Brendan Ross, CEO of Direct Lending Investments, added that lines between online and traditional lenders are blurring as the industry matures and investors gain familiarity with the product.

“What the future holds is more of the recognition that the rules of specialty finance and asset-backed lending are the same as they always have been, and the companies that succeed are those that follow those rules and match more closely with the traditional ways of attracting capital,” he said.

Capital market appetite for marketplace loan ABS is “healthy”, added Karrie Truglia, a specialty finance consultant. She pointed out the active pipeline of deals during the normally quiet fourth quarter. Since October, online lenders Avant, Prosper, SoFi and Marlette have hit the primary market, with investors eyeing more deals to come before the end of the year.

According to Truglia, the influx of rated deals over the last two years have allowed more investors to purchase the bonds. There has been a growing trend of pension funds and insurance companies buying triple-A rated tranches, while hedge funds have been players in the lower-rated classes.

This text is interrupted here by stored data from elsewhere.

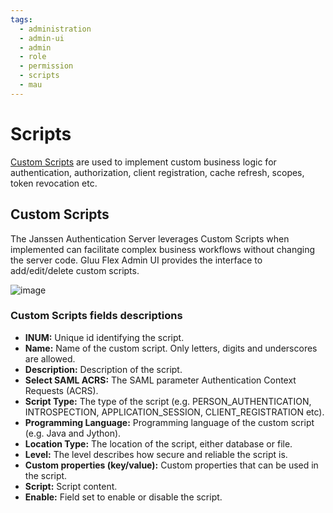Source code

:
 ```yaml
---
tags:
  - administration
  - admin-ui
  - admin
  - role
  - permission
  - scripts
  - mau
---
```


# Scripts

[Custom Scripts](https://docs.jans.io/head/admin/developer/scripts/) are used to implement custom business logic for
authentication, authorization, client registration, cache refresh, scopes, token revocation etc.

## Custom Scripts

The Janssen Authentication Server leverages Custom Scripts when implemented can facilitate complex business workflows without
changing the server code. Gluu Flex Admin UI provides the interface to add/edit/delete custom scripts.

![image](../../assets/admin-ui/custom-scripts.png)

### Custom Scripts fields descriptions

- **INUM:** Unique id identifying the script.
- **Name:** Name of the custom script. Only letters, digits and underscores are allowed.
- **Description:** Description of the script.
- **Select SAML ACRS:** The SAML parameter Authentication Context Requests (ACRS).
- **Script Type:** The type of the script (e.g. PERSON_AUTHENTICATION, INTROSPECTION, APPLICATION_SESSION, CLIENT_REGISTRATION etc).
- **Programming Language:** Programming language of the custom script (e.g. Java and Jython).
- **Location Type:** The location of the script, either database or file.
- **Level:** The level describes how secure and reliable the script is.
- **Custom properties (key/value):** Custom properties that can be used in the script.
- **Script:** Script content.
- **Enable:** Field set to enable or disable the script.
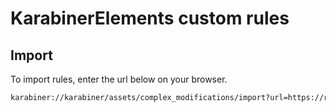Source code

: # KarabinerElements custom rules

## Import

To import rules, enter the url below on your browser.

```txt
karabiner://karabiner/assets/complex_modifications/import?url=https://raw.githubusercontent.com/kazuito/ke-complex-modifications/main/rules.json
```

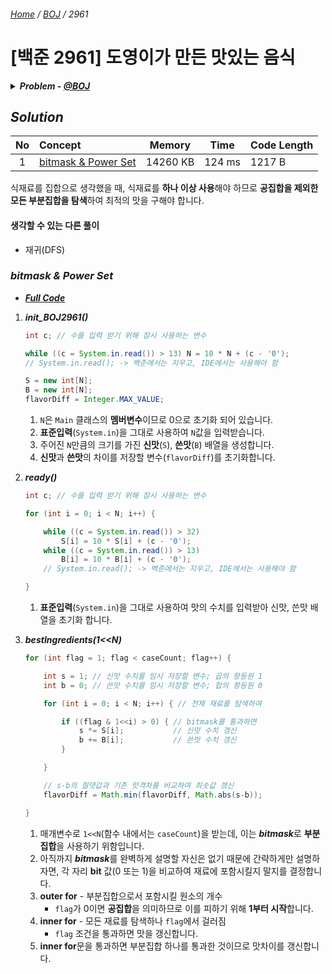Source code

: ###### [*Home*](../../../../README.md) / [*BOJ*](../../../../BAEKJOON.md) / *2961*

# [백준 2961] 도영이가 만든 맛있는 음식

<details>
    <summary>
        <i><strong>Problem - <a href="https://www.acmicpc.net/problem/2961">@BOJ</a></strong></i>
    </summary>
    <h2><i>Problem</i></h2>
    <p>
        도영이는 짜파구리 요리사로 명성을 날렸었다. 이번에는 이전에 없었던 새로운 요리에 도전을 해보려고 한다.
    <br>
        지금 도영이의 앞에는 재료가 N개 있다. 도영이는 각 재료의 신맛 S와 쓴맛 B를 알고 있다. 여러 재료를 이용해서 요리할 때, 그 음식의 신맛은 사용한 재료의 신맛의 곱이고, 쓴맛은 합이다.
    <br>
        시거나 쓴 음식을 좋아하는 사람은 많지 않다. 도영이는 재료를 적절히 섞어서 요리의 신맛과 쓴맛의 차이를 작게 만들려고 한다. 또, 물을 요리라고 할 수는 없기 때문에, 재료는 적어도 하나 사용해야 한다.
    <br>
        재료의 신맛과 쓴맛이 주어졌을 때, 신맛과 쓴맛의 차이가 가장 작은 요리를 만드는 프로그램을 작성하시오.
    </p>
    <h2><i>Input</i></h2>
    <p>
        첫째 줄에 재료의 개수 N(1 ≤ N ≤ 10)이 주어진다. 다음 N개 줄에는 그 재료의 신맛과 쓴맛이 공백으로 구분되어 주어진다. 모든 재료를 사용해서 요리를 만들었을 때, 그 요리의 신맛과 쓴맛은 모두 1,000,000,000보다 작은 양의 정수이다.
    </p>
    <h2><i>Output</i></h2>
    <p>
        첫째 줄에 신맛과 쓴맛의 차이가 가장 작은 요리의 차이를 출력한다. 
    </p>
    <h2><i>Example</i></h2>
    <h3><i>in</i></h3>
    <pre><code>4
1 7
2 6
3 8
4 9</code></pre>
    <h3><i>out</i></h3>
    <pre><code>1</code></pre>
    <h2><i>Hint</i></h2>
    <p>
        2, 3, 4번 재료를 사용한다면, 요리의 신맛은 2×3×4=24, 쓴맛은 6+8+9=23이 된다. 차이는 1이다.
    </p>
</details>

## *Solution*

|No |Concept                 |Memory   |Time   |Code Length|
|:-:|:-----------------------|---------|-------|-----------|
|1  |[bitmask & Power Set][1]| 14260 KB| 124 ms|     1217 B|

식재료를 집합으로 생각했을 때, 식재료를 **하나 이상 사용**해야 하므로 **공집합을 제외한 모든 부분집합을 탐색**하여 최적의 맛을 구해야 합니다.

#### 생각할 수 있는 다른 풀이

* 재귀(DFS)

<a id="sol1"></a>

### *bitmask & Power Set*

* [***Full Code***](http://boj.kr/48845d13bf0f4a4284995787d2dd2b02)

1. ***init_BOJ2961()***
    ```java
    int c; // 수를 입력 받기 위해 잠시 사용하는 변수

    while ((c = System.in.read()) > 13) N = 10 * N + (c - '0');
    // System.in.read(); -> 백준에서는 지우고, IDE에서는 사용해야 함

    S = new int[N];
    B = new int[N];
    flavorDiff = Integer.MAX_VALUE;
    ```
    1. `N`은 `Main` 클래스의 **멤버변수**이므로 0으로 초기화 되어 있습니다.
    2. **표준입력**(`System.in`)을 그대로 사용하여 `N`값을 입력받습니다.
    3. 주어진 `N`만큼의 크기를 가진 **신맛**(`S`), **쓴맛**(`B`) 배열을 생성합니다.
    4. **신맛**과 **쓴맛**의 차이를 저장할 변수(`flavorDiff`)를 초기화합니다.

2. ***ready()***
    ```java
    int c; // 수를 입력 받기 위해 잠시 사용하는 변수

    for (int i = 0; i < N; i++) {

        while ((c = System.in.read()) > 32)
            S[i] = 10 * S[i] + (c - '0');
        while ((c = System.in.read()) > 13)
            B[i] = 10 * B[i] + (c - '0');
        // System.in.read(); -> 백준에서는 지우고, IDE에서는 사용해야 함

    }
    ```
    1. **표준입력**(`System.in`)을 그대로 사용하여 맛의 수치를 입력받아 신맛, 쓴맛 배열을 초기화 합니다.

3. ***bestIngredients(1<<N)***
    ```java
    for (int flag = 1; flag < caseCount; flag++) {

        int s = 1; // 신맛 수치를 임시 저장할 변수; 곱의 항등원 1
        int b = 0; // 쓴맛 수치를 임시 저장할 변수; 합의 항등원 0

        for (int i = 0; i < N; i++) { // 전체 재료를 탐색하여

            if ((flag & 1<<i) > 0) { // bitmask를 통과하면
                s *= S[i];           // 신맛 수치 갱신
                b += B[i];           // 쓴맛 수치 갱신
            }

        }

        // s-b의 절댓값과 기존 맛격차를 비교하여 최솟값 갱신
        flavorDiff = Math.min(flavorDiff, Math.abs(s-b));

    }
    ```
    1. 매개변수로 `1<<N`(함수 내에서는 `caseCount`)을 받는데, 이는 ***bitmask***로 **부분집합**을 사용하기 위함입니다.
    2. 아직까지 ***bitmask***를 완벽하게 설명할 자신은 없기 때문에 간략하게만 설명하자면, 각 자리 **bit** 값(0 또는 1)을 비교하여 재료에 포함시킬지 말지를 결정합니다.
    3. **outer for** - 부분집합으로서 포함시킬 원소의 개수
        * `flag`가 0이면 **공집합**을 의미하므로 이를 피하기 위해 **1부터 시작**합니다.
    4. **inner for** - 모든 재료를 탐색하나 `flag`에서 걸러짐
        * `flag` 조건을 통과하면 맛을 갱신합니다.
    5. **inner for**문을 통과하면 부분집합 하나를 통과한 것이므로 맛차이를 갱신합니다.

<!-- ref -->
[1]: #sol1
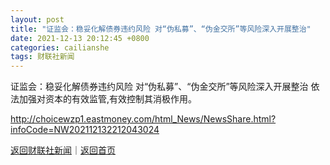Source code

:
 ```yaml
---
layout: post
title: "证监会：稳妥化解债券违约风险 对“伪私募”、“伪金交所”等风险深入开展整治"
date: 2021-12-13 20:12:45 +0800
categories: cailianshe
tags: 财联社新闻
---
```

证监会：稳妥化解债券违约风险 对“伪私募”、“伪金交所”等风险深入开展整治
依法加强对资本的有效监管,有效控制其消极作用。

<http://choicewzp1.eastmoney.com/html_News/NewsShare.html?infoCode=NW202112132212043024>

[返回财联社新闻](//finews.withounder.com/cailianshe/)｜[返回首页](//finews.withounder.com/)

Ross further added that the industry appears to have quieted down since the early days of big venture capital funding and the hype of "disruptive" technologies. He predicted that the drive for yield in securitization, combined with the need to open up access to credit for borrowers, will continue to drive growth of the industry.

“Investors want yield, borrowers want to borrow capital, there’s less ‘dumb’ money creating new companies and overfunding them, it’s just a kind of a perfect storm of good things,” Ross said.

Mark Simmer, managing director at Macquarie Group, added that industry consolidation of smaller players, including partnerships between banks and fintech players, will also be a major theme in 2018.

“Consolidation would likely continue but we’re going to see more platforms showing up in niche areas. I also think that we’re just in the first couple innings of platforms building themselves into real technology companies that the banks would want to partner with,” he said.